C’est à Vannes que Girart d’Amiens, dans son Charlemagne (commencement du XIVe siècle), place les débuts de Roland. L’enfant se jette en furie sur les veneurs de son oncle, qui ne le connaît pas encore. On l’amène devant l’Empereur : nouvelles brutalités. Charles le reconnaît à ce signe, et tout finit bien. (B. N. 778, f° 110-112.) Cf. les Reali di Francia, la Karlamagnus Saga, et les vers si précieux de notre Roland qui sont relatifs au val de Maurienne et à l’épée Durendal.


III. Vie et exploits de Roland jusqu’à sa mort à Roncevaux.

Le père de Roland était mort durant l’expédition de Charles dans la Petite-Bretagne. (Acquin, poëme de la fin du XIIe siècle, B. N. 2233, f° 18, r° et v°.)

Roland fut un de ceux qui accompagnèrent le grand empereur dans ce fameux voyage à Constantinople, qui commença de d’une façon si auguste et s’acheva d’une manière si ridicule. Tout au moins s’y conduisit-il plus noblement que son ami Olivier. Lorsque les douze Pairs se livrent à leurs vantardises, son gab est encore le moins odieux : « Je soufflerai sur la ville et produirai une tempête. (Voyage de Charlemagne, poëme du XIIe siècle, vers 472-485.)

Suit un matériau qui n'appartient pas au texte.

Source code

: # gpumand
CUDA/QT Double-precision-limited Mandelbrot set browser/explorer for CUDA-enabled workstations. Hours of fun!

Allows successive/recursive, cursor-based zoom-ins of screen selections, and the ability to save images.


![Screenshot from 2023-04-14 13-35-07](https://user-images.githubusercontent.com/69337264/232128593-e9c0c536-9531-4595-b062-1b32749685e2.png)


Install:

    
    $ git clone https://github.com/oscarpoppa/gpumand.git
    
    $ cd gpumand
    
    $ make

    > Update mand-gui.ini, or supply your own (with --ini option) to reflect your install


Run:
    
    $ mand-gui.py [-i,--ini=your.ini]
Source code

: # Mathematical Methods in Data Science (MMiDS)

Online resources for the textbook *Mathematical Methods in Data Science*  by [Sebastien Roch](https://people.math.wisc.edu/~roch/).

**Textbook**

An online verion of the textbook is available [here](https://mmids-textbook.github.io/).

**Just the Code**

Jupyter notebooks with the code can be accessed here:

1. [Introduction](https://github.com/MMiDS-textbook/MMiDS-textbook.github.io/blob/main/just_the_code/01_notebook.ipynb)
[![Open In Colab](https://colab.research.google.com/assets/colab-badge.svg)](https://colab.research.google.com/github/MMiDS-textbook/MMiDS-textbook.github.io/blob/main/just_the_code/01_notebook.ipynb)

Dans Jehan de Lanson, Roland prend part à cette singulière ambassade en Calabre, qui est égayée par les enchantements et les plaisanteries de Basin de Gênes. Son épée, sa Durendal, est, comme celle de tous les Pairs, volée par le traître Alori. (Bibl. de l’Arsenal, B. L. F. 186, f° 121.) Pour se venger, Roland consent à une assez misérable comédie : il contrefait le mort, on l’enferme dans une bière, et il pénètre ainsi dans le château de Lanson, dont les Français parviennent à s’emparer. (B. N. Fr. 2495, f° 4-5.) Les aventures de Roland, dans le reste de ce pauvre poëme, se confondent avec celles des douze Pairs.

Dans Otinel, son rôle est plus beau. Il lutte avec le géant païen. Une colombe sépare les deux combattants, et, désarmé par ce miracle, Otinel se convertit. (Otinel, poëme du XIIIe siècle, vers 211-659.)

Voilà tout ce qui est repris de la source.